● **What is required**
Identify every line in the records below that contains the word "frac", and copy each of those lines.

● **Provided records**

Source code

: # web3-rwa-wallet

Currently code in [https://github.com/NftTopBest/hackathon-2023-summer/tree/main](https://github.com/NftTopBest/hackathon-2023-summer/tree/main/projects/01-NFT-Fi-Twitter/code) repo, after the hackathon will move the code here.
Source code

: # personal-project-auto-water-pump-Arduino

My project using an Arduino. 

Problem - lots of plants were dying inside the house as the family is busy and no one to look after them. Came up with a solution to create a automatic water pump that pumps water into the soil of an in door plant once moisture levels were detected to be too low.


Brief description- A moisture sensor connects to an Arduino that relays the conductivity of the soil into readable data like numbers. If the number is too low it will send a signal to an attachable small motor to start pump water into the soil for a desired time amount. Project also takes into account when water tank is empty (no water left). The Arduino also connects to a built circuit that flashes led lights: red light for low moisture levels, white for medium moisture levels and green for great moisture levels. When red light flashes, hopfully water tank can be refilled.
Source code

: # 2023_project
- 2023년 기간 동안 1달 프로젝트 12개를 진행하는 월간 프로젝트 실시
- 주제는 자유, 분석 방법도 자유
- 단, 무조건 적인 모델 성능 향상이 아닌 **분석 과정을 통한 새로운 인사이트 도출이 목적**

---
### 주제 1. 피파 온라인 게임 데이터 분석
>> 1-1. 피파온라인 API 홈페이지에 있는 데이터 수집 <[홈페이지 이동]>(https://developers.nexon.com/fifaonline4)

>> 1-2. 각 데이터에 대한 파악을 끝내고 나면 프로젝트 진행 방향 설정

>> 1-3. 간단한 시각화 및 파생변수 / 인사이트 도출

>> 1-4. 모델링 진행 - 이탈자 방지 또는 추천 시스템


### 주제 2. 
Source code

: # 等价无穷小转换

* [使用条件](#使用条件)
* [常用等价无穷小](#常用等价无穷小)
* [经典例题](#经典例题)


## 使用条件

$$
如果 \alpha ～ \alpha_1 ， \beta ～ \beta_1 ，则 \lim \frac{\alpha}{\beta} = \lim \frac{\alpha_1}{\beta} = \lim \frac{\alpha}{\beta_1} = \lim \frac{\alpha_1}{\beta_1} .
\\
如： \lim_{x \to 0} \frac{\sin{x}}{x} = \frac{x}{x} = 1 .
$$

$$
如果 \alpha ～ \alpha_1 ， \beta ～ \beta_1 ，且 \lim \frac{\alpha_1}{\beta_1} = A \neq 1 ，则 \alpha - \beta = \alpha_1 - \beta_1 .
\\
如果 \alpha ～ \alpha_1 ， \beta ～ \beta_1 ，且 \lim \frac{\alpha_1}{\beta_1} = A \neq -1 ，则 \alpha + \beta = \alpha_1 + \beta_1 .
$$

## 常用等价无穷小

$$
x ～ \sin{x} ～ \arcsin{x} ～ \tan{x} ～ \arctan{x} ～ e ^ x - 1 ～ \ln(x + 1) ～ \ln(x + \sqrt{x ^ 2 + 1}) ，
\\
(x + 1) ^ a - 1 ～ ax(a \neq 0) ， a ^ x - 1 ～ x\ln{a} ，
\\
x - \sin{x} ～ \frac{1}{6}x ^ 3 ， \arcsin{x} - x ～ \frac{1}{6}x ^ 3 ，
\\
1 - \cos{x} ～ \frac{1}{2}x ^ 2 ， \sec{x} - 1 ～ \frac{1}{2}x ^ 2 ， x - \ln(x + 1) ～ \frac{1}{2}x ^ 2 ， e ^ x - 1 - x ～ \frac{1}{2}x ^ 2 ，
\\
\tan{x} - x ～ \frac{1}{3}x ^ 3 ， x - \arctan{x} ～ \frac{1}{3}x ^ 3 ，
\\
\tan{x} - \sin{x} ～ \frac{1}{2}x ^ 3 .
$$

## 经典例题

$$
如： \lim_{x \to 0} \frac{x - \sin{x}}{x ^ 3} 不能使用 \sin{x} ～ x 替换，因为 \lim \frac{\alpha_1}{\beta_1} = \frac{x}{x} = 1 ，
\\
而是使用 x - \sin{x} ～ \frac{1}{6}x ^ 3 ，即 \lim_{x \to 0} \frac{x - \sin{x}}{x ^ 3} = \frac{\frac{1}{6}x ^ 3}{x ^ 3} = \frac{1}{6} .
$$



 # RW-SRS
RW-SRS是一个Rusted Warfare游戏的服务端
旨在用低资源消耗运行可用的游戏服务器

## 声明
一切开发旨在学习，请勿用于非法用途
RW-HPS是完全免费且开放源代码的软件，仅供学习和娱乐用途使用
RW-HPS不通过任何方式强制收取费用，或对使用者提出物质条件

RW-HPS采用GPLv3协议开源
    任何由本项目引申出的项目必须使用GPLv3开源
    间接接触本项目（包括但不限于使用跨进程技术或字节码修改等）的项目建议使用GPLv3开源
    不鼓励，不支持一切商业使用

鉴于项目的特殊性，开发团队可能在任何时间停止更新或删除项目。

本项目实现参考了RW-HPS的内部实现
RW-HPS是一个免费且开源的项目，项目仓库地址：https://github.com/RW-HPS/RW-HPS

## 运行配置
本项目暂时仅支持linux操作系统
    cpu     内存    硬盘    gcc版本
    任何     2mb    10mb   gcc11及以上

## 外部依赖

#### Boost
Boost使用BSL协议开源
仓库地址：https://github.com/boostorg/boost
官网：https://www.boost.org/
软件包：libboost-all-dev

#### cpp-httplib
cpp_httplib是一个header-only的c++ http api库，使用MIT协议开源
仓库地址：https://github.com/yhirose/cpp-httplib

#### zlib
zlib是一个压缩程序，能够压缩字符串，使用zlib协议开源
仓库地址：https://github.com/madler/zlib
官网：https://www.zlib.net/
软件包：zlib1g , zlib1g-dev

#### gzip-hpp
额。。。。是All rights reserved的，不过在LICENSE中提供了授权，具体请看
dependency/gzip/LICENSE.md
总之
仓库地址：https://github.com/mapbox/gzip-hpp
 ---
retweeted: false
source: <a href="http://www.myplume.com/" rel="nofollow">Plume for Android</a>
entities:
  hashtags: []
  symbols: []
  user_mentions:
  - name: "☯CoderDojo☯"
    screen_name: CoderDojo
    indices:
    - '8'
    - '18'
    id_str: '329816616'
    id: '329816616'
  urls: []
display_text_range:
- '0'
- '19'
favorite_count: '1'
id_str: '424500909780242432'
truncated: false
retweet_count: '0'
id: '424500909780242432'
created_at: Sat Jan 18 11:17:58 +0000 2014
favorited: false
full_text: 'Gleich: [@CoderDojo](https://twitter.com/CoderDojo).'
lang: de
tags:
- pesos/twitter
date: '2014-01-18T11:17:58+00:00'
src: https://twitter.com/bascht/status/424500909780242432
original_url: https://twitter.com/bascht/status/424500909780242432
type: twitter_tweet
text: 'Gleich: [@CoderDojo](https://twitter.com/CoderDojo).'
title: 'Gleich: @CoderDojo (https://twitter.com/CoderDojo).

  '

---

● **Answer below**
如果 \alpha ～ \alpha_1 ， \beta ～ \beta_1 ，则 \lim \frac{\alpha}{\beta} = \lim \frac{\alpha_1}{\beta} = \lim \frac{\alpha}{\beta_1} = \lim \frac{\alpha_1}{\beta_1} .
如： \lim_{x \to 0} \frac{\sin{x}}{x} = \frac{x}{x} = 1 .
如果 \alpha ～ \alpha_1 ， \beta ～ \beta_1 ，且 \lim \frac{\alpha_1}{\beta_1} = A \neq 1 ，则 \alpha - \beta = \alpha_1 - \beta_1 .
如果 \alpha ～ \alpha_1 ， \beta ～ \beta_1 ，且 \lim \frac{\alpha_1}{\beta_1} = A \neq -1 ，则 \alpha + \beta = \alpha_1 + \beta_1 .
x - \sin{x} ～ \frac{1}{6}x ^ 3 ， \arcsin{x} - x ～ \frac{1}{6}x ^ 3 ，
1 - \cos{x} ～ \frac{1}{2}x ^ 2 ， \sec{x} - 1 ～ \frac{1}{2}x ^ 2 ， x - \ln(x + 1) ～ \frac{1}{2}x ^ 2 ， e ^ x - 1 - x ～ \frac{1}{2}x ^ 2 ，
\tan{x} - x ～ \frac{1}{3}x ^ 3 ， x - \arctan{x} ～ \frac{1}{3}x ^ 3 ，
\tan{x} - \sin{x} ～ \frac{1}{2}x ^ 3 .
如： \lim_{x \to 0} \frac{x - \sin{x}}{x ^ 3} 不能使用 \sin{x} ～ x 替换，因为 \lim \frac{\alpha_1}{\beta_1} = \frac{x}{x} = 1 ，
而是使用 x - \sin{x} ～ \frac{1}{6}x ^ 3 ，即 \lim_{x \to 0} \frac{x - \sin{x}}{x ^ 3} = \frac{\frac{1}{6}x ^ 3}{x ^ 3} = \frac{1}{6} .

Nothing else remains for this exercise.